APADEMIDE CORE's equivalent

I'm obviously not saying validating inputs is bullshit. The problem is that we're always duplicating the same snippets of code. We've probably all already tried injecting validator snippets, but we end up having the same problem with long, impossible to remember names. Plus the fact there's often one tweak required that makes the task impossible to inject.
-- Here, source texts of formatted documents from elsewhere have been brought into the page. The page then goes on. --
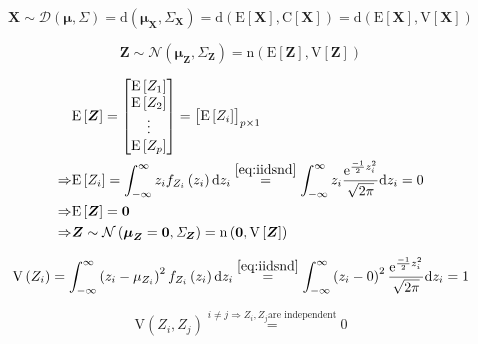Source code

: \documentclass[
]{book}
\theoremstyle{definition}
\theoremstyle{definition}
\theoremstyle{definition}
\theoremstyle{definition}
\theoremstyle{remark}
\begin{document}
\[
\boldsymbol{X}\sim\mathcal{D}\left(\boldsymbol{\mu},\mathit{\Sigma}\right)=\mathrm{d}\left(\boldsymbol{\mu}_{\boldsymbol{X}},\mathit{\Sigma}_{\boldsymbol{X}}\right)=\mathrm{d}\left(\mathrm{E}\left[\boldsymbol{X}\right],\mathrm{C}\left[\boldsymbol{X}\right]\right)=\mathrm{d}\left(\mathrm{E}\left[\boldsymbol{X}\right],\mathrm{V}\left[\boldsymbol{X}\right]\right)
\]

\[
\boldsymbol{Z}\sim\mathcal{N}\left(\boldsymbol{\mu}_{\boldsymbol{Z}},\mathit{\Sigma}_{\boldsymbol{Z}}\right)=\mathrm{n}\left(\mathrm{E}\left[\boldsymbol{Z}\right],\mathrm{V}\left[\boldsymbol{Z}\right]\right)
\]

\[
\begin{aligned}
 & \mathrm{E}\left[\boldsymbol{Z}\right]=\begin{bmatrix}\mathrm{E}\left[Z_{1}\right]\\
\mathrm{E}\left[Z_{2}\right]\\
\vdots\\
\mathrm{E}\left[Z_{p}\right]
\end{bmatrix}=\begin{bmatrix}\mathrm{E}\left[Z_{i}\right]\end{bmatrix}_{p\times1}\\
\Rightarrow & \mathrm{E}\left[Z_{i}\right]=\int_{-\infty}^{\infty}z_{i}f_{Z_{i}}\left(z_{i}\right)\mathrm{d}z_{i}\overset{\eqref{eq:iidsnd}}{=}\int_{-\infty}^{\infty}z_{i}\frac{\mathrm{e}^{\frac{-1}{2}z_{i}^{2}}}{\sqrt{2\pi}}\mathrm{d}z_{i}=0\\
\Rightarrow & \mathrm{E}\left[\boldsymbol{Z}\right]=\boldsymbol{0}\\
\Rightarrow & \boldsymbol{Z}\sim\mathcal{N}\left(\boldsymbol{\mu}_{\boldsymbol{Z}}=\boldsymbol{0},\mathit{\Sigma}_{\boldsymbol{Z}}\right)=\mathrm{n}\left(\boldsymbol{0},\mathrm{V}\left[\boldsymbol{Z}\right]\right)
\end{aligned}
\]

\[
\mathrm{V}\left(Z_{i}\right)=\int_{-\infty}^{\infty}\left(z_{i}-\mu_{Z_{i}}\right)^{2}f_{Z_{i}}\left(z_{i}\right)\mathrm{d}z_{i}\overset{\eqref{eq:iidsnd}}{=}\int_{-\infty}^{\infty}\left(z_{i}-0\right)^{2}\frac{\mathrm{e}^{\frac{-1}{2}z_{i}^{2}}}{\sqrt{2\pi}}\mathrm{d}z_{i}=1
\]

\begin{equation}
\label{eq:idpsmnd}
\mathrm{V}\left(Z_{i},Z_{j}\right)\overset{i\ne j\Rightarrow Z_{i},Z_{j}\text{are independent}}{=}0
\end{equation}
\end{document}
So here's the APADEMIDE CORE's equivalent:

  # This key is a "namespace".
  # The details of how it works is detailed further in the document, but the most important to remember right now
  # is that you can organize `PROCEDURES` like a map, and access them as with maps.
  location:
    get_near_entities:
      # This is where the input is configured
      input_data:
        # The definition that'll be available with "LOCATION" is of type: location
        # Nothing else is defined, so by default the input is mandatory and must be of the given type
        LOCATION:
          type: location
        # Here, we want a decimal input
        # null: true says that it's okay to let the input empty; not specifiying it won't error
        # fallback: 10 is a, as you could've guessed, a fallback value that's applied if nothing have been inputted
        # null: true without a fallback results in simply not having the definition available
        RADIUS:
          type: decimal
          null: true
          fallback: 10
      script:
        # Here, the only difference with the previous exemple is that the
        # definitions are accessed through the <[DATA]> definitions map
        - determine <[DATA.LOCATION].find_entities.within[<[DATA.RADIUS]>]>

From 14 lines we get to 11. The number is not impressive, right? But we saved a lot of time because instead of thinking about all possible edge cases for the 20th time, we simply had to write a real quick config data key.

Two other improvements of that are:

  1. Input types (here location and decimal) allow some additionnal internal processing. For exemple, the location input could actually be an EntityTag and the conversion to its location would be automatic. For the decimal, assuming it'd be used with an user input, it'd automatically convert comma-decimals to dot-decimals, making 2,5 work as great as 2.5, and same for .5 or 0.5.
  2. The fallback can be different! In a standard procedure, if we injected a task script for validation, we could only have a single fallback for all decimals. Here, each case has its fallback that makes sense!

How to use it?

Now that we have that configured PROCEDURE, here's the syntax to use it:

<map[LOCATION=<player>;RADIUS=5].proc[APADEMIDE].context[LOCATION.GET_NEAR_ENTITIES]>

As you can see, it takes two inputs. One is a map with all inputs names and their values, the other is the PATH to the procedure. The order of the inputs doesn't matter and the map is automatically parsed internally, meaning all the following syntaxes are valid:

# Option 1
- define ENTITIES <element[LOCATION.GET_NEAR_ENTITIES].proc[APADEMIDE].context[LOCATION=<player>;RADIUS=5]>

# Option 2
- definemap DATA:
    LOCATION: <player.location>
    RADIUS: ,4
- define ENTITIES <[DATA].proc[APADEMIDE].context[LOCATION.GET_NEAR_ENTITIES]>

# Option 3
- define ENTITIES <proc[APADEMIDE].context[LOCATION.GET_NEAR_ENTITIES|LOCATION=<location[SPAWN]>;RADIUS=5]>

PROCEDURES that do not require inputs can be used simply with:

- define CONFIG_MAP <proc[APADEMIDE].context[CONFIG]>

Sweet, right?

That's it for the main differences between procedures and PROCEDURES!